LGTM. Wants a review from @astefan because he's refactoring this code and can probably answer questions like "TODO: why is this empty". If we can't get through all of the outstanding TODOs but @astefan is still happy let's get this merged because it's way better than my hack. We should just make sure to lodge the TODOs into the meta issue.

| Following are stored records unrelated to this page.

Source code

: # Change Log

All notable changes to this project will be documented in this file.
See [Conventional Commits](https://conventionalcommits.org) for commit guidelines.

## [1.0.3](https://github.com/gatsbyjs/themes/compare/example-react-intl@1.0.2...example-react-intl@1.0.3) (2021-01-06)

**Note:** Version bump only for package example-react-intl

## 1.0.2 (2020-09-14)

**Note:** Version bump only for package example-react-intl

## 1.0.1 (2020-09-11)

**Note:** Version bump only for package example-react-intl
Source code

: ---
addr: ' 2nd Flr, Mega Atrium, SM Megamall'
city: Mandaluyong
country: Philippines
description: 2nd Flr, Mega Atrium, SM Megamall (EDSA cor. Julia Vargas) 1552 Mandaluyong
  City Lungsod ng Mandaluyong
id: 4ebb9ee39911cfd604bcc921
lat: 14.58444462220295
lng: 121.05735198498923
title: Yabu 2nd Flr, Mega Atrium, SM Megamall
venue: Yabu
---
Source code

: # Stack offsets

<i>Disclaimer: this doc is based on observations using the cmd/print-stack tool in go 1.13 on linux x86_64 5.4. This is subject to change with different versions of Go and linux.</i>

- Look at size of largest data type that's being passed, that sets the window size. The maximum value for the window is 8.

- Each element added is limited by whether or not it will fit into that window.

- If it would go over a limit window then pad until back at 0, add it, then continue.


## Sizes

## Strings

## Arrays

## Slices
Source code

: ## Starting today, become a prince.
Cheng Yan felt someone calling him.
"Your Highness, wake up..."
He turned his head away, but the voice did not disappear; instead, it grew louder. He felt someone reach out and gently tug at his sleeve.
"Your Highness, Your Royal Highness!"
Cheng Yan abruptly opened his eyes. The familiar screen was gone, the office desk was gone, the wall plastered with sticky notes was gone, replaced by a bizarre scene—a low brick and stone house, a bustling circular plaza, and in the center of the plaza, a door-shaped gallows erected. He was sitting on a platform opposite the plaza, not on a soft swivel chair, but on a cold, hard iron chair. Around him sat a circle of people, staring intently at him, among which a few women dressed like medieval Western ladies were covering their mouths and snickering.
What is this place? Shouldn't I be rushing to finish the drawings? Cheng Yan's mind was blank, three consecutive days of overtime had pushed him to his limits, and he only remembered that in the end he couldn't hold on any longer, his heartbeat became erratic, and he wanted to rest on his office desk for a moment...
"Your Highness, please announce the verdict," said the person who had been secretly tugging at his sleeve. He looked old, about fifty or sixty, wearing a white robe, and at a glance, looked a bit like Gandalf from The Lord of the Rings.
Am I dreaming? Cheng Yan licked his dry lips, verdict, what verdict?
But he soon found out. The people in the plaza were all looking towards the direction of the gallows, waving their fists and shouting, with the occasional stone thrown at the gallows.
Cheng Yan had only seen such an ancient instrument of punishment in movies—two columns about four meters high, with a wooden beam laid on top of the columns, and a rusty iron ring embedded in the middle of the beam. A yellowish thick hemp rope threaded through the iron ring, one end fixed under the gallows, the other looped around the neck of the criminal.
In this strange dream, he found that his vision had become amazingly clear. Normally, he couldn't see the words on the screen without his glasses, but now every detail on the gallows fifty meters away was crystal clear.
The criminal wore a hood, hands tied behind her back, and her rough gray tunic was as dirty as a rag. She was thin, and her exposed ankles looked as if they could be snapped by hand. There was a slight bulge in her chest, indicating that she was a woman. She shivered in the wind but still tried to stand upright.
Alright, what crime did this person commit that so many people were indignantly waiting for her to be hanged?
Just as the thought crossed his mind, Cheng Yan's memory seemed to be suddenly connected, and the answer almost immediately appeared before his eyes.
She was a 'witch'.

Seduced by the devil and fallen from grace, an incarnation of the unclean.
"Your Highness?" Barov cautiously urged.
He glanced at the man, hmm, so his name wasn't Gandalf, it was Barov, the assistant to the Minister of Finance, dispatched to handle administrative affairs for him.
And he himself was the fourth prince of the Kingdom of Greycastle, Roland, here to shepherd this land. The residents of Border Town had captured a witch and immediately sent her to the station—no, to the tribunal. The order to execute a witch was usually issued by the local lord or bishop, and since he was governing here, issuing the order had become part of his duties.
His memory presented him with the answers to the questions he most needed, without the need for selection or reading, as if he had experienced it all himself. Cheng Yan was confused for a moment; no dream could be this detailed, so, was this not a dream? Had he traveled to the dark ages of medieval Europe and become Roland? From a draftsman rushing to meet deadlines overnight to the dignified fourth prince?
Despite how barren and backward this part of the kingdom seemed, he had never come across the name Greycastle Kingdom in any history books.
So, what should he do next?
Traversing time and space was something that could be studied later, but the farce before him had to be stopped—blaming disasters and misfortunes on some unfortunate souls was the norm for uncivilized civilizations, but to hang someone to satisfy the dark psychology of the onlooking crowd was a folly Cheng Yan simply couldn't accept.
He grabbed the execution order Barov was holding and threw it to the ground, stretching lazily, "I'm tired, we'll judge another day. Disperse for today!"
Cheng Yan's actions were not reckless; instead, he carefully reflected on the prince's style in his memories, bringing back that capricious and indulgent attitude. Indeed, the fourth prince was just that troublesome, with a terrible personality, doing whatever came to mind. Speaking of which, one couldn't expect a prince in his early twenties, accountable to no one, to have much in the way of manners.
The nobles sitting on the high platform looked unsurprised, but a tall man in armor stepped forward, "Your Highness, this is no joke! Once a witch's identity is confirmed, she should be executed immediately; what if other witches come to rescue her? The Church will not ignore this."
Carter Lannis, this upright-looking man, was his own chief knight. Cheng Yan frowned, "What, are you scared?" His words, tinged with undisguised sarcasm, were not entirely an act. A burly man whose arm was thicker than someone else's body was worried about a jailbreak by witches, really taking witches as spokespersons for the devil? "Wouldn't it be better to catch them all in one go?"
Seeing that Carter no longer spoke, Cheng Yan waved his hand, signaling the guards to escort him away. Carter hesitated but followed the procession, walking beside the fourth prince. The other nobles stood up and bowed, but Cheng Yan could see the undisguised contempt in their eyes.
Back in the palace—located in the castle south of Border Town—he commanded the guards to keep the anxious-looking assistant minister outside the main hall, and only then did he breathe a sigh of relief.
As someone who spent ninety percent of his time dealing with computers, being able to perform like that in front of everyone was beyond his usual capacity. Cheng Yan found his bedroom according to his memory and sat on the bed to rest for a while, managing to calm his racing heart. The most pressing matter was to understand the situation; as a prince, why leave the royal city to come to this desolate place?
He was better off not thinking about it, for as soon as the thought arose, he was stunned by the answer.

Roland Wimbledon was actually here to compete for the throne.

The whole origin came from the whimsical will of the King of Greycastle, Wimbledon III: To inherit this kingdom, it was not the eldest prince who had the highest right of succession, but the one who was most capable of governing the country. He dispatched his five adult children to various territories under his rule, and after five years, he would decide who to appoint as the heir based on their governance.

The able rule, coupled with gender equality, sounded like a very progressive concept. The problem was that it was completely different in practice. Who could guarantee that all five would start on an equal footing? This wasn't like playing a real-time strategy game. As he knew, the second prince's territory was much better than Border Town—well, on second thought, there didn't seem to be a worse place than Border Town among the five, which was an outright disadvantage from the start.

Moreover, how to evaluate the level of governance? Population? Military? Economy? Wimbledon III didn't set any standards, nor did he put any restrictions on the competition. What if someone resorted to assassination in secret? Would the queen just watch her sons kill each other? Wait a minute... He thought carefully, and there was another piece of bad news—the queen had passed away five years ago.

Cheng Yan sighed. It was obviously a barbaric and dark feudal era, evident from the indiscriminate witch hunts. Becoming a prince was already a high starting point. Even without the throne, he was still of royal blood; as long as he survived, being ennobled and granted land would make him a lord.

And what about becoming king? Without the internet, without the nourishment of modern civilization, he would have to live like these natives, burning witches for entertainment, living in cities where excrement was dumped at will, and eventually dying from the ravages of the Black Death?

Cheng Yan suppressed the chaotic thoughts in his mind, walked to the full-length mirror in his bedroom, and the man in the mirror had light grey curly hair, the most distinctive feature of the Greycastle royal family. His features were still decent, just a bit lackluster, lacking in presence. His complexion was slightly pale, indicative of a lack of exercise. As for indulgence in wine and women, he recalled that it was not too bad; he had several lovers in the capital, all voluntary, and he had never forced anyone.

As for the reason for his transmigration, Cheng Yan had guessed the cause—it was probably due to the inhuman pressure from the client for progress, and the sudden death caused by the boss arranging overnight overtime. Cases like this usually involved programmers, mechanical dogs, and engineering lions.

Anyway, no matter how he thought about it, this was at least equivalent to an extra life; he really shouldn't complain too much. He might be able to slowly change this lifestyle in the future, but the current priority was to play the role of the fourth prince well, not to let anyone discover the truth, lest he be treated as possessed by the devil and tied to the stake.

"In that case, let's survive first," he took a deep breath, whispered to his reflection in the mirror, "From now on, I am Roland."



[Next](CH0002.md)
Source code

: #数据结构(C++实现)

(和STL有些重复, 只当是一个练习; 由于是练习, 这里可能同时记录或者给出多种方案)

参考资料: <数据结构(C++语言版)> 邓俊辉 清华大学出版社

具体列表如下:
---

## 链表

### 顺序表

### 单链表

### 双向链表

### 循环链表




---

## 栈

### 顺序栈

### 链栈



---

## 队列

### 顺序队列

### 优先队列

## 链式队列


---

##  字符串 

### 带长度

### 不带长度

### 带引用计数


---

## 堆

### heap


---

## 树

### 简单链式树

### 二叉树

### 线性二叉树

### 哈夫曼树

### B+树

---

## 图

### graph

nik9000 · 2024-11-21T14:08:43Z

x-pack/plugin/esql/src/main/java/org/elasticsearch/xpack/esql/session/EsqlSession.java

    ) {
-        PreAnalyzer.PreAnalysis preAnalysis = new PreAnalyzer().preAnalyze(parsed);


nik9000 · 2024-11-21T14:08:45Z

x-pack/plugin/esql/src/main/java/org/elasticsearch/xpack/esql/session/EsqlSession.java

        }));
    }

    private void preAnalyzeIndices(
-        LogicalPlan parsed,
+        List<TableInfo> indices,


bpintea

Just some fly-by questions.

bpintea · 2024-11-21T16:21:30Z

x-pack/plugin/esql/src/main/java/org/elasticsearch/xpack/esql/analysis/AnalyzerContext.java

    EnrichResolution enrichResolution
-) {}
+) {
+    public AnalyzerContext(


Is this for testing-only use? Would it be worth creating an instance for those purposes? Or a method as a testing util creating it? Or maybe leaving a comment?

It was for tests, but I did not want to follow the test approach to enrichResolution, which has three different ways of passing in an empty resolution, cluttering the tests. So this is an intermediate solution, which minimizes code changes (does not change test code), while getting the goal of the PR achieved. Then I would like a second PR that simplifies both this and the enrich resolution for tests (and cleans up test code all over the place).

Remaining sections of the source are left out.